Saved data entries
━━━━━━━━━━━━━━━━━━━━━━━━━━━━━━
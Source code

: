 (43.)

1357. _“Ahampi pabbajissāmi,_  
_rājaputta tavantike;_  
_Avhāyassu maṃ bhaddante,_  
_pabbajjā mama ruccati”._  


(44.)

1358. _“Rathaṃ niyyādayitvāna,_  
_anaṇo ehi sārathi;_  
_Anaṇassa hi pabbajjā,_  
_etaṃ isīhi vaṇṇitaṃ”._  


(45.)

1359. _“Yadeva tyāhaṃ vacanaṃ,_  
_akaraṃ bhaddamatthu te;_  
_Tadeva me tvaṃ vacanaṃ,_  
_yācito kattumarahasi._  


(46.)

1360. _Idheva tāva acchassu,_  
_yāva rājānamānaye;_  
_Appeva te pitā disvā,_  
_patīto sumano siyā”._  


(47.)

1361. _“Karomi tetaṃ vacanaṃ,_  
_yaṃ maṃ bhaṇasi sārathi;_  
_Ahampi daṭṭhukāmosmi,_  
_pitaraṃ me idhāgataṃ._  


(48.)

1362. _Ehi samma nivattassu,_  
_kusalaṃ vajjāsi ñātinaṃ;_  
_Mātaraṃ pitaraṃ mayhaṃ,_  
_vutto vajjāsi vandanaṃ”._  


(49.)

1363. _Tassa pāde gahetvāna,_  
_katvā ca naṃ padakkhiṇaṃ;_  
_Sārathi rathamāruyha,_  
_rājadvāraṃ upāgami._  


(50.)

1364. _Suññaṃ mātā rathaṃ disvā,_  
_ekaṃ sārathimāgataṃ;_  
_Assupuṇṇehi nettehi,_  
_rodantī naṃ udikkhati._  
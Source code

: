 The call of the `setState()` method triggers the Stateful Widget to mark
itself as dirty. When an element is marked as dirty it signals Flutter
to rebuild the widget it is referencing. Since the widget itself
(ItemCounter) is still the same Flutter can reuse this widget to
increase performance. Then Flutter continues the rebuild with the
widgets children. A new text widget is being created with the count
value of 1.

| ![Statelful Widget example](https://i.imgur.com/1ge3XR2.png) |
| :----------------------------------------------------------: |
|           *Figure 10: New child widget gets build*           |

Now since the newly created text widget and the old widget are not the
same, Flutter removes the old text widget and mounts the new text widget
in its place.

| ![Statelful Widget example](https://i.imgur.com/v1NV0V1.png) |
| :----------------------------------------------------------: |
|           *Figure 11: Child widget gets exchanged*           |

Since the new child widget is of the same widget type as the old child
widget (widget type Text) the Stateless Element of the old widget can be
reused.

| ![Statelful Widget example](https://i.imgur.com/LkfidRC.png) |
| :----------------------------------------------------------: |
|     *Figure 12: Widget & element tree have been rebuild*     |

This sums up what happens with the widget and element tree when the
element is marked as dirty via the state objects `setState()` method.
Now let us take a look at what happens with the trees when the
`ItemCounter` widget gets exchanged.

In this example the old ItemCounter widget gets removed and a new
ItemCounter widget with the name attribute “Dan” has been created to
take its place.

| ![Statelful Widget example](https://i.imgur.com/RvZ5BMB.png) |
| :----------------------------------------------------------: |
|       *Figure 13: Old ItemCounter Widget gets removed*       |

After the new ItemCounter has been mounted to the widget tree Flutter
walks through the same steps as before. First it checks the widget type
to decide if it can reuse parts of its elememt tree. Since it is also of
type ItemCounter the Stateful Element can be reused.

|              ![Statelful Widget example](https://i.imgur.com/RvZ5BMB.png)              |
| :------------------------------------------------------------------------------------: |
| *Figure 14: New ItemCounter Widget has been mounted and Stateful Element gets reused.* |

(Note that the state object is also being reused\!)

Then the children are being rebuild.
━━━━━━━━━━━━━━━━━━━━━━━━━━━━━━
Check each line of the records for the word "disvā", and show the lines that contain it.

_Appeva te pitā disvā,_  
1364. _Suññaṃ mātā rathaṃ disvā,_  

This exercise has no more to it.